Since the beginning of the COVID-19 pandemic, the Japanese response has been a source of intrigue and curiosity. Initially, Japan appeared to be a positive outlier—as South Korea, Iran, and Italy were grappling with large outbreaks—but seemed to achieve this containment without implementing wide-sweeping lockdowns or mass testing. While there was consideration that the total number of cases remained low due to a low testing rate, Japan did not experience the surge of COVID-19-related admissions and deaths that had been witnessed across the world, suggesting that the spread of disease was contained for multiple weeks. The outbreak on the Diamond Princess cruise ship, which docked in the city of Yokohama in mid-February, was an early test for the country. Meanwhile, the public health system identified several clusters, which seemed to suggest the existing infrastructure was working. At the end of February, Prime Minister Shinzo Abe closed schools until March, to coincide with the end of the national spring break for schools. The summer Tokyo Olympics loomed large as the world awaited Japan’s decision about whether to postpone the global event, which Japan and the International Olympic Committee finally did in late March.
Cases in Japan began rapidly rising in late March and, on April 7, Prime Minister Abe declared a state of emergency in Tokyo and its surrounding cities. This afforded their governors the right to issue stay-at-home policies. A week later, he expanded the state of emergency and these local powers to the entire nation, so each prefecture and city determined its own course of action. When schools were allowed to reopen in early April, some opted to extend closures while others shifted students’ schedules to avoid travel during peak commute times. But as April progressed, reports of hospital outbreaks and lack of personal protective equipment became more common. It was clear that COVID-19 was beginning to take a toll on the healthcare system. Big questions remained about how the Japanese public health and medical system, which had handled the first unusual yet nondescript wave, would respond to this more serious attack.

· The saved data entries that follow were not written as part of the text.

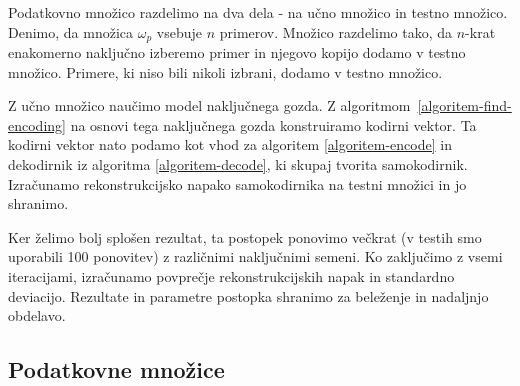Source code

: \documentclass[12pt,a4paper,twoside]{article}
\theoremstyle{definition} %
\theoremstyle{plain} %
\numberwithin{equation}{section}  %
\begin{document}


Podatkovno množico razdelimo na dva dela - na učno množico in testno množico.
Denimo, da množica $\omega_p$ vsebuje $n$ primerov.
Množico razdelimo tako, da $n$-krat enakomerno naključno izberemo primer in njegovo kopijo dodamo v testno množico.
Primere, ki niso bili nikoli izbrani, dodamo v testno množico.

Z učno množico naučimo model naključnega gozda. %
Z algoritmom~\ref{algoritem-find-encoding} na osnovi tega naključnega gozda konstruiramo kodirni vektor.
Ta kodirni vektor nato podamo kot vhod za algoritem \ref{algoritem-encode} in dekodirnik iz algoritma \ref{algoritem-decode}, ki skupaj tvorita samokodirnik.
Izračunamo rekonstrukcijsko napako samokodirnika na testni množici in jo shranimo.

Ker želimo bolj splošen rezultat, ta postopek ponovimo večkrat (v testih smo uporabili 100 ponovitev) z različnimi naključnimi semeni.
Ko zaključimo z vsemi iteracijami, izračunamo povprečje rekonstrukcijskih napak in standardno deviacijo. %
Rezultate in parametre postopka shranimo za beleženje in nadaljnjo obdelavo.



\subsection{Podatkovne množice}
\label{pogl:podatkovne_mnozice}
\end{document}
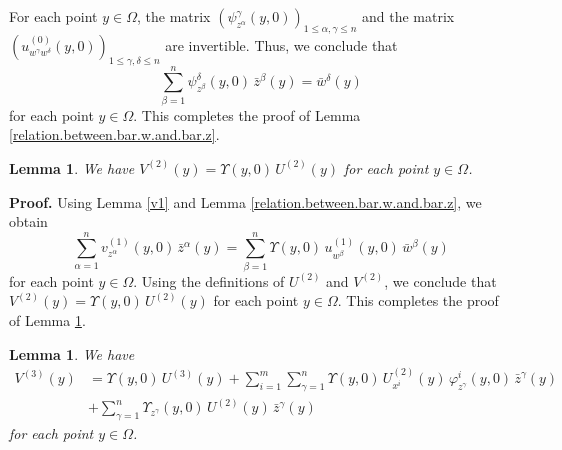 \documentclass[11pt]{amsart}
\newtheorem{lemma}[theorem]{Lemma}
\theoremstyle{definition}
\begin{document}
For each point $y \in \Omega$, the matrix $(\psi^\gamma_{z^\alpha}(y,0))_{1 \leq \alpha,\gamma \leq n}$ and the matrix $(u^{(0)}_{w^\gamma w^\delta}(y,0))_{1 \leq \gamma,\delta \leq n}$ are invertible. Thus, we conclude that 
\[\sum_{\beta=1}^n \psi^\delta_{z^\beta}(y,0) \, \bar{z}^\beta(y) = \bar{w}^\delta(y)\] 
for each point $y \in \Omega$. This completes the proof of Lemma \ref{relation.between.bar.w.and.bar.z}. \\


\begin{lemma}
\label{relation.between.U2.and.V2}
We have $V^{(2)}(y) = \Upsilon(y,0) \, U^{(2)}(y)$ for each point $y \in \Omega$. 
\end{lemma}

\textbf{Proof.} 
Using Lemma \ref{v1} and Lemma \ref{relation.between.bar.w.and.bar.z}, we obtain 
\[\sum_{\alpha=1}^n v^{(1)}_{z^\alpha}(y,0) \, \bar{z}^\alpha(y) = \sum_{\beta=1}^n \Upsilon(y,0) \, u^{(1)}_{w^\beta}(y,0) \, \bar{w}^\beta(y)\] 
for each point $y \in \Omega$. Using the definitions of $U^{(2)}$ and $V^{(2)}$, we conclude that $V^{(2)}(y) = \Upsilon(y,0) \, U^{(2)}(y)$ for each point $y \in \Omega$. This completes the proof of Lemma \ref{relation.between.U2.and.V2}. \\


\begin{lemma}
\label{relation.between.U3.and.V3}
We have 
\begin{align*} 
V^{(3)}(y) 
&= \Upsilon(y,0) \, U^{(3)}(y) + \sum_{i=1}^m \sum_{\gamma=1}^n \Upsilon(y,0) \, U^{(2)}_{x^i}(y) \, \varphi^i_{z^\gamma}(y,0) \, \bar{z}^\gamma(y) \\ 
&+ \sum_{\gamma=1}^n \Upsilon_{z^\gamma}(y,0) \, U^{(2)}(y)  \, \bar{z}^\gamma(y) 
\end{align*}
for each point $y \in \Omega$. 
\end{lemma}
\end{document}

In this evidence brief, we posit that the two primary components of the Japanese health system response–the public health centers and designated infectious disease hospitals–were well-established to address smaller infectious disease outbreaks, but were inadequate to handle the surge of a rapidly-moving pandemic like COVID-19. With critical adaptations, the country was able to “bend but not break” as other public health strategies–such as social distancing, masking, and contact tracing–took effect to ultimately flatten the curve of infections and deaths. Here, we highlight the key lessons, strengths, and weaknesses of Japan’s COVID-19 health system response that may be useful both to Japan for future outbreaks and to other health systems and governments around the world.